** Data excerpts **
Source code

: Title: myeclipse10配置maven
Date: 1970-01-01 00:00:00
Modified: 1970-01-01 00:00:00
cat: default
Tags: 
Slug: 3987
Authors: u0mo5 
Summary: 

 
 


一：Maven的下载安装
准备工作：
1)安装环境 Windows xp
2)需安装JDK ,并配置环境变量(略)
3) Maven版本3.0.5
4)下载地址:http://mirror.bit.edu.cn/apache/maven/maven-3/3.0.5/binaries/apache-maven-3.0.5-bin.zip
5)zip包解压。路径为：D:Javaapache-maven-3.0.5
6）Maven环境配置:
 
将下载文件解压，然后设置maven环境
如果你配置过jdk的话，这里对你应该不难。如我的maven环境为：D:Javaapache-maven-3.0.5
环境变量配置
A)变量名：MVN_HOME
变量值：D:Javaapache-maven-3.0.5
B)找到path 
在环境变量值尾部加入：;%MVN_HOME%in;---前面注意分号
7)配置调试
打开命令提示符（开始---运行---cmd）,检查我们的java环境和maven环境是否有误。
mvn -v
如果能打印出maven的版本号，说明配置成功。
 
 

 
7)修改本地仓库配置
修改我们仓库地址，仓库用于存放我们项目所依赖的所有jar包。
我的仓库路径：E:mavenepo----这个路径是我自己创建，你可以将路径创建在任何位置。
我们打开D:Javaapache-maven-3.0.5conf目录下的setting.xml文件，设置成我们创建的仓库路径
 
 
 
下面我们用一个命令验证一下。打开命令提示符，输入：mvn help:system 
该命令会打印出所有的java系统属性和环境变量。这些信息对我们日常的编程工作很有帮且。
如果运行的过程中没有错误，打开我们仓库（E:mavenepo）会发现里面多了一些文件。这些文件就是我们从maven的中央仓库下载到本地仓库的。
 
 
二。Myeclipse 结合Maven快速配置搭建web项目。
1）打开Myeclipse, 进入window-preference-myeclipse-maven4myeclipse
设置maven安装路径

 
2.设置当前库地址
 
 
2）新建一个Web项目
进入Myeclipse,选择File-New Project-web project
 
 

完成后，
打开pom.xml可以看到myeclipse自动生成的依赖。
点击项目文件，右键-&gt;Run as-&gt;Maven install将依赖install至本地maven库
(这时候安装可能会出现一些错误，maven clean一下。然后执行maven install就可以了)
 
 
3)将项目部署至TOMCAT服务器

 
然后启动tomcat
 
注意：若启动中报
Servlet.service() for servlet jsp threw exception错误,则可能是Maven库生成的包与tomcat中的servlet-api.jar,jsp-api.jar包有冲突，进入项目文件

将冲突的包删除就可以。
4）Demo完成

** Task objective **
Nothing should be dropped. Retype each line above as it is.

** Exercise solution **
Source code

: Title: myeclipse10配置maven
Date: 1970-01-01 00:00:00
Modified: 1970-01-01 00:00:00
cat: default
Tags: 
Slug: 3987
Authors: u0mo5 
Summary: 

 
 


一：Maven的下载安装
准备工作：
1)安装环境 Windows xp
2)需安装JDK ,并配置环境变量(略)
3) Maven版本3.0.5
4)下载地址:http://mirror.bit.edu.cn/apache/maven/maven-3/3.0.5/binaries/apache-maven-3.0.5-bin.zip
5)zip包解压。路径为：D:Javaapache-maven-3.0.5
6）Maven环境配置:
 
将下载文件解压，然后设置maven环境
如果你配置过jdk的话，这里对你应该不难。如我的maven环境为：D:Javaapache-maven-3.0.5
环境变量配置
A)变量名：MVN_HOME
变量值：D:Javaapache-maven-3.0.5
B)找到path 
在环境变量值尾部加入：;%MVN_HOME%in;---前面注意分号
7)配置调试
打开命令提示符（开始---运行---cmd）,检查我们的java环境和maven环境是否有误。
mvn -v
如果能打印出maven的版本号，说明配置成功。
 
 

 
7)修改本地仓库配置
修改我们仓库地址，仓库用于存放我们项目所依赖的所有jar包。
我的仓库路径：E:mavenepo----这个路径是我自己创建，你可以将路径创建在任何位置。
我们打开D:Javaapache-maven-3.0.5conf目录下的setting.xml文件，设置成我们创建的仓库路径
 
 
 
下面我们用一个命令验证一下。打开命令提示符，输入：mvn help:system 
该命令会打印出所有的java系统属性和环境变量。这些信息对我们日常的编程工作很有帮且。
如果运行的过程中没有错误，打开我们仓库（E:mavenepo）会发现里面多了一些文件。这些文件就是我们从maven的中央仓库下载到本地仓库的。
 
 
二。Myeclipse 结合Maven快速配置搭建web项目。
1）打开Myeclipse, 进入window-preference-myeclipse-maven4myeclipse
设置maven安装路径

 
2.设置当前库地址
 
 
2）新建一个Web项目
进入Myeclipse,选择File-New Project-web project
 
 

完成后，
打开pom.xml可以看到myeclipse自动生成的依赖。
点击项目文件，右键-&gt;Run as-&gt;Maven install将依赖install至本地maven库
(这时候安装可能会出现一些错误，maven clean一下。然后执行maven install就可以了)
 
 
3)将项目部署至TOMCAT服务器

 
然后启动tomcat
 
注意：若启动中报
Servlet.service() for servlet jsp threw exception错误,则可能是Maven库生成的包与tomcat中的servlet-api.jar,jsp-api.jar包有冲突，进入项目文件

将冲突的包删除就可以。
4）Demo完成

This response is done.